Our key optimisation objective, as formulated in Eq. (1), is to minimise the Euclidean distance between the head and tail matrices for each parallel process. In addition, following Sun et al. (2019) and Tang et al. (2020), we restrict the relation embedding matrix $R_{i,j}$ to be orthogonal throughout model training, which has been shown effective in improving KGE quality. Previous KGE models use different approaches to impose orthogonality. For instance, RotatE (Sun et al., 2019) takes advantage of a corollary of Euler’s identity and defines its relation embedding as

R_{i,j}=\begin{bmatrix}\cos{\theta_{i,j}}&\!\sin{\theta_{i,j}}\\ -\sin{\theta_{i,j}}&\!\cos{\theta_{i,j}}\end{bmatrix},

(2)

which is controlled by a learnable parameter $\theta_{i,j}$ . Although Eq. (2) holds orthogonality and retains simplicity, it is essentially a special case of segmented embedding where $d_{s}$ equals 2. As a result, $R_{i,j}$ is always two-dimensional, which greatly limits the modelling capacity (see § 3.4 for discussion on the impact of dimensionality). To overcome this limitation, OTE (Tang et al., 2020) explicitly orthogonalises $R_{i,j}$ using the Gram-Schmidt algorithm per back-propagation step (see Appendix A for details). However, while this scheme works well for a wide range of $d_{s}$ (i.e., the dimension for the sub-vector), similar to RotatE, OTE finds a good model solution based on gradient descent, which is computationally very expensive.

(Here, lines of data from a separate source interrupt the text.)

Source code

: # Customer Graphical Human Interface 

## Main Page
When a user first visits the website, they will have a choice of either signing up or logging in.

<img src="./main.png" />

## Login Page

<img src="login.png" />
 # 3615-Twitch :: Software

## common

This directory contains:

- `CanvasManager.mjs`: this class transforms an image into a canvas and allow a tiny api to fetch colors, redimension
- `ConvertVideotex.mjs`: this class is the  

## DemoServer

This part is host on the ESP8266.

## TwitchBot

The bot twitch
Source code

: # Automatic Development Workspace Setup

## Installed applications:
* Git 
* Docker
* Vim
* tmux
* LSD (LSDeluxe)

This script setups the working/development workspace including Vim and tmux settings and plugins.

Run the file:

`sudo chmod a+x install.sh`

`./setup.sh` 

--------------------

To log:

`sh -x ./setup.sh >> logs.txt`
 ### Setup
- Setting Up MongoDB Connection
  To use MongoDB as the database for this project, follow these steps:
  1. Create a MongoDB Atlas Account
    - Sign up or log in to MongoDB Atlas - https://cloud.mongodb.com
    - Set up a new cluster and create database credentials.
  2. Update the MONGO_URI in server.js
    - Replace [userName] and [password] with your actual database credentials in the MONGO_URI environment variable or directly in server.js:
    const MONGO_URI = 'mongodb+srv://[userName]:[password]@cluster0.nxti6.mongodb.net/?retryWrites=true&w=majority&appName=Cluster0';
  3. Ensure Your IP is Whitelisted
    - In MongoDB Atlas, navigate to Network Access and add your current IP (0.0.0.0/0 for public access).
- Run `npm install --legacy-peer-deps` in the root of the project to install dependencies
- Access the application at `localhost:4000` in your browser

We address the computational issue by proposing a highly efficient method utilising the proposed parallelism of full batch learning. With full batch learning, comparing with existing methods which deal with heterogeneous relations, ProcrustEs only needs to optimise one single $R_{i,j}$ in each process, which becomes a simple constrained matrix regression task. More importantly, through Singular Value Decomposition (SVD), we can derive an closed-form solution (Schönemann, 1966) as

R_{i,j}^{\star}=UV^{\intercal},\text{w/ }U\Sigma V^{\intercal}=\mathrm{SVD}(H_{i,j}^{\intercal}T_{i,j}),

(3)

where $R_{i,j}^{\star}$ denotes the optima. During each iteration, ProcrustEs can directly find the globally optimal embedding for each relation given the current entity embeddings by applying Eq. (3). Then, based on the calculated $\mathcal{L}$ , ProcrustEs updates entity embeddings through the back propagation mechanism (NB: the relation embeddings do not require gradients here). This process is repeated until convergence. As the optimisation of relation embeddings can be done almost instantly per iteration thanks to the closed-form Eq. (3), ProcrustEs is significantly (orders of magnitude) faster than RotatE and OTE. In addition, compared with entity embeddings of all other KGE models which are updated separately with relation embedding, entity embeddings trained by ProcrustEs can be used to restore relation embeddings directly (via Eq. (3)). In other words, ProcrustEs can encode richer information in the entity space than its counterparts (see § 3.5).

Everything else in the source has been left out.